Hey guys! Sorry I went on hiatus for a while. Moved a few times, quit my jobs, reconnected with myself, fell in love, and now moving in with my current boyfriend. Keep the vents coming! I’ll be posting them this week (:
Submitted by krisbabyxo
I was in a really bad accident. I rolled my car, thankfully I was alone and no one else was around to get hurt! But I was told that it was unbelievable that I survived. The hat I wearing was thrown into the field. I rolled the car about 5 times. I have a concussion, hurt shoulder, some cuts and bruises, but I did walk away. Now what I really have to get over, is the memory. And in those moments I was rolling, I accepted death. Now I’m still alive, and its kind of a hard thing to get past.

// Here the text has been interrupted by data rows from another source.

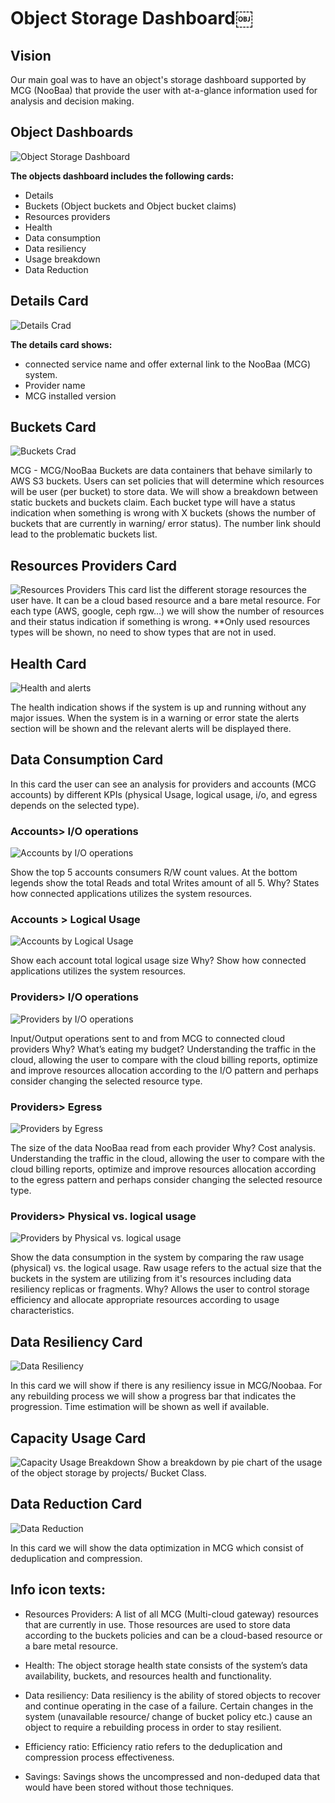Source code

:# Object Storage Dashboard￼

## Vision
Our main goal was to have an object's storage dashboard supported by MCG (NooBaa) that provide the user with at-a-glance information used for analysis and decision making. 

## Object Dashboards

![Object Storage Dashboard](img/object-storage-dashboard.png)

**The objects dashboard includes the following cards:**
- Details
- Buckets (Object buckets and Object bucket claims)
- Resources providers
- Health
- Data consumption 
- Data resiliency 
- Usage breakdown
- Data Reduction 

## Details Card
![Details Crad](img/details-card.png)

**The details card shows:**
- connected service name and offer external link to the NooBaa (MCG) system. 
- Provider name
- MCG installed version

## Buckets Card 
![Buckets Crad](img/buckets-card.png)

MCG - MCG/NooBaa Buckets are data containers that behave similarly to AWS S3 buckets. Users can set policies that will determine which resources will be user (per bucket) to store data.
We will show a breakdown between static buckets and buckets claim. Each bucket type will have a status indication when something is wrong with X buckets (shows the number of buckets that are currently in warning/ error status). The number link should lead to the problematic buckets list. 

## Resources Providers Card
![Resources Providers](img/resource-card.png)
This card list the different storage resources the user have. It can be a cloud based resource and a bare metal resource. For each type (AWS, google, ceph rgw…) we will show the number of resources and their status indication if something is wrong.
**Only used resources types will be shown, no need to show types that are not in used. 

## Health Card
![Health and alerts](img/health-card.png)

The health indication shows if the system is up and running without any major issues. When the system is in a warning or error state the alerts section will be shown and the relevant alerts will be displayed there. 

## Data Consumption Card
In this card the user can see an analysis for providers and accounts (MCG accounts) by different KPIs (physical Usage, logical usage, i/o, and egress depends on the selected type). 

### Accounts> I/O operations
![Accounts by I/O operations](img/data-consumption-card-01.png)

Show the top 5 accounts consumers R/W count values. At the bottom legends show the total Reads and total Writes amount of all 5. 
Why? States how connected applications utilizes the system resources. 

### Accounts > Logical Usage
![Accounts by Logical Usage](img/data-consumption-card-02.png)

Show each account total logical usage size
Why? Show how connected applications utilizes the system resources. 

### Providers> I/O operations
![Providers by I/O operations](img/data-consumption-card-04.png)

Input/Output operations sent to and from MCG to connected cloud providers
Why? What’s eating my budget? Understanding the traffic in the cloud, allowing the user to compare with the cloud billing reports, optimize and improve resources allocation according to the I/O pattern and perhaps consider changing the selected resource type.

### Providers> Egress
![Providers by Egress](img/data-consumption-card-05.png)

The size of the data NooBaa read from each provider 
Why? Cost analysis.  Understanding the traffic in the cloud, allowing the user to compare with the cloud billing reports, optimize and improve resources allocation according to the egress pattern and perhaps consider changing the selected resource type.
    
### Providers> Physical vs. logical usage
![Providers by Physical vs. logical usage](img/data-consumption-card-03.png)

Show the data consumption in the system by comparing the raw usage (physical) vs. the logical usage. Raw usage refers to the actual size that the buckets in the system are utilizing from it's resources including data resiliency replicas or fragments. 
Why? Allows the user to control storage efficiency and allocate appropriate resources according to usage characteristics.

## Data Resiliency Card
![Data Resiliency](img/data-resiliency-crad.png)

In this card we will show if there is any resiliency issue in MCG/Noobaa. For any rebuilding process we will show a progress bar that indicates the progression. Time estimation will be shown as well if available.

## Capacity Usage Card
![Capacity Usage Breakdown](img/capacity-usage-crad.png)
Show a breakdown by pie chart of the usage of the object storage by projects/ Bucket Class.

## Data Reduction Card
![Data Reduction](img/data-reduction-crad.png)

In this card we will show the data optimization in MCG which consist of deduplication and compression. 

## Info icon texts:
- Resources Providers:
  A list of all MCG (Multi-cloud gateway) resources that are currently in use. Those resources are used to store data according to the buckets policies and can be a cloud-based resource or a bare metal resource. 

- Health:
The object storage health state consists of the system’s data availability, buckets, and resources health and functionality.

- Data resiliency: 
Data resiliency is the ability of stored objects to recover and continue operating in the case of a failure. 
Certain changes in the system (unavailable resource/ change of bucket policy etc.) cause an object to require a rebuilding process in order to stay resilient. 

- Efficiency ratio:
Efficiency ratio refers to the deduplication and compression process effectiveness. 

- Savings:
Savings shows the uncompressed and non-deduped data that would have been stored without those techniques.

Submitted by donde-hubo-fuego-cenizas-quedan
Submitted by infinitebeachy
This is a true story, so pay attention.
My senior year, my sister was dating this dude Logan, and for New Years we were at his house, partying with his friends, and whatever, I made out with his friend Jake at midnight. We hooked up for a while after that, and ended up dating for a couple months around March, not too long at all. I only remember because we’d been dating for 2 weeks when it was my birthday. ANYWAY! He was mentally draining. I don’t exactly want to say abusive, although he tended to cross into the territory a lot. So I wasn’t really into sex too much. Probably because I was 18, kind of just doing it because I had low self esteem, and he liked it, so I had to. (I obviously know better now) Jake broke up with me/talked about breaking up a lot. But when I asked why he said it was too hard to explain and to just forget it, we’d stay together. I really just ignored the bad and focused on the good, like, having a boyfriend in time for prom. Eventually my mom forced us to break up, he said he always thought I was a lesbian because one time I wore red heels. (Explain that to me, please) And he cheated on me a fucking whole hell of a lot. So its really whatever now. So now, here we are 3 years later, and Jake is in and out of mental institutions, doing drugs, he’s been homeless, and everything else. He gets on Facebook now that he’s back of the streets in another home in Washington state (I’m in NY) and tells me that its my fault he has substance abuse problems and is mentally ill, because I was the best thing to happen to him. I made him a man, and that made his problems from childhood worse. I told him our time together was horrible, and he said “I know it was for you” but that doesn’t matter because it was great for him… Now he’ll never forgive me and somehow he will live forever thinking that I screwed him up? Sweetheart, I didn’t make you crazy. You were born crazy, that’s why my mother never liked you. And let me just say, he pulled insane shit while we were dating, like saying how everything is about penises. (ie. His grandpa was talking about a Christmas Tree in the airport and Jake thought that meant he was gay because Christmas Tree was code for penis) And he’d go missing for a couple days and come back like nothing happened. He broke into cars at Clarkson and stole stuff like GPS, knives, stereos, money, etc. Yeah, Keira liked a bad boy, and now bad boy is in the Nut House.